28 Bölüm: Emare

23 6 28
                                    

En kötü anında seni güldüren birinin olması o kadar güzel bir duyguydu ki, üzülmeye sıra gelmiyordu. Rahatsız eden şeyleri paylaşıp omuzlarından atmak insanı hafifletmiş hissettiriyordu. Belki bana öyle geliyordu bilmiyorum. Ne zaman Arslan'la birlikte vakit geçirsem bana çok iyi geliyordu. Bugün onunla şakalaşmam gibi.

Önümdeki tabloya baktığımda bana hayal kurdurmuştu. Küçük çocukların çizdiğin resimler insanda ister istemez anne olma isteği uyandırıyordu.

Bir gün bir çocuk bana da çizer miydi bir resim?

"Minikler hislerini resme dökecek kadar yetenekliler" Bay Larsen'in sesiyle gözlerimi kısa süreliğine ona çevirmiştim. En az benim kadar ciddiyetle bakıyordu miniklerin çizdiği resimleri.

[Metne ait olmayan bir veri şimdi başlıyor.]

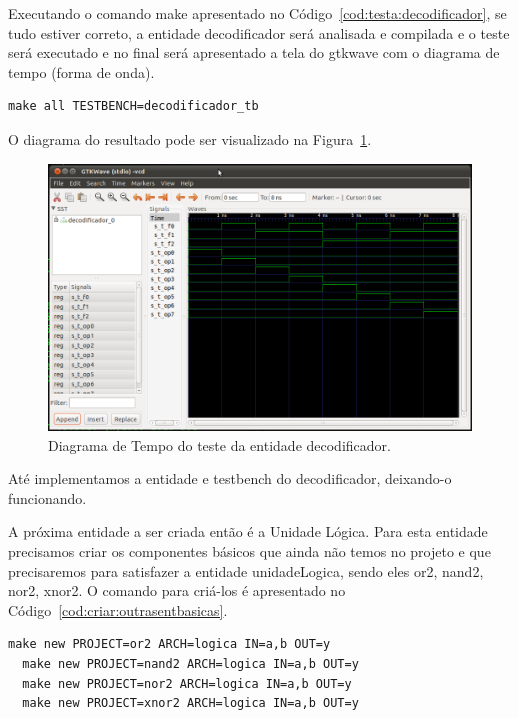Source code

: \documentclass[a4paper,11pt]{report}
\begin{document}
Executando o comando make apresentado no Código~\ref{cod:testa:decodificador}, se tudo estiver correto, a entidade decodificador será analisada e compilada e o teste será executado e no final será apresentado a tela do gtkwave com o diagrama de tempo (forma de onda).

\lstset{numbers=left, numberstyle=\tiny, stepnumber=1, numbersep=3pt}
\begin{lstlisting}[label=cod:testa:decodificador,caption=Comando para executar o testbench da entidade decodificador.]
  make all TESTBENCH=decodificador_tb
\end{lstlisting}

O diagrama do resultado pode ser visualizado na Figura~\ref{fig:gtw:decodificador}.

\begin{figure}[H]
\centering
\includegraphics[width=1\textwidth]{figuras/gtw_decodificador.png}
\caption{Diagrama de Tempo do teste da entidade decodificador.}
\label{fig:gtw:decodificador}
\end{figure}

Até implementamos a entidade e testbench do decodificador, deixando-o funcionando.

A próxima entidade a ser criada então é a Unidade Lógica. Para esta entidade precisamos criar os componentes básicos que ainda não temos no projeto e que precisaremos para satisfazer a entidade unidadeLogica, sendo eles or2, nand2, nor2, xnor2. O comando para criá-los é apresentado no Código~\ref{cod:criar:outrasentbasicas}.

\lstset{numbers=left, numberstyle=\tiny, stepnumber=1, numbersep=3pt}
\begin{lstlisting}[label=cod:criar:outrasentbasicas,caption=Comando para a criar entidades básicas para a Unidade Lógica.]
  make new PROJECT=or2 ARCH=logica IN=a,b OUT=y
  make new PROJECT=nand2 ARCH=logica IN=a,b OUT=y
  make new PROJECT=nor2 ARCH=logica IN=a,b OUT=y
  make new PROJECT=xnor2 ARCH=logica IN=a,b OUT=y
\end{lstlisting}
\end{document}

Üç kişilik bir tabloydu. Büyük ihtimalle annesi, babası ve kendisi. Üçü el elle oldukça mutlu görünürken bir an annemi düşünmüştüm eğer ben çizmiş olsaydım onu nasıl çizerdim diye? Aslında babamı biliyordum beraber bitki otları toplarken elimi sımsıkı tutardı kaybolmamam için. Annemin bize her defasında camdan kollarını birbirine dolayarak baktığını hiç unutmuyorum. Belki de bunu çizerdim..

İnsanın aklına ne kalıyorsa kalanı da oydu.

"Öyle görünüyor" Bay Larsen bakışlarını ben de yana kullanarak "Prensesim" Kollarını her zaman ki gibi öne serbest bırakarak düz ve sert bir şekilde bellini bükerek eğilmişti reverans gösterirken, sadece kısa bir baş selamı vermiştim. Üzerindeki lacivert takım elbisesiyle dikkat çekecek kadar güzel giyinmeyi biliyordu. Duruşundan ses tonuna kadar hem de. Hatta muazzam bir diksiyonu vardı çabalamasına bile gerek yoktu, zaten dışardan o izlemi fazlasıyla veriyordu. Kimi etkilemek isterse etkileye bilirdi, tabii ben hariç.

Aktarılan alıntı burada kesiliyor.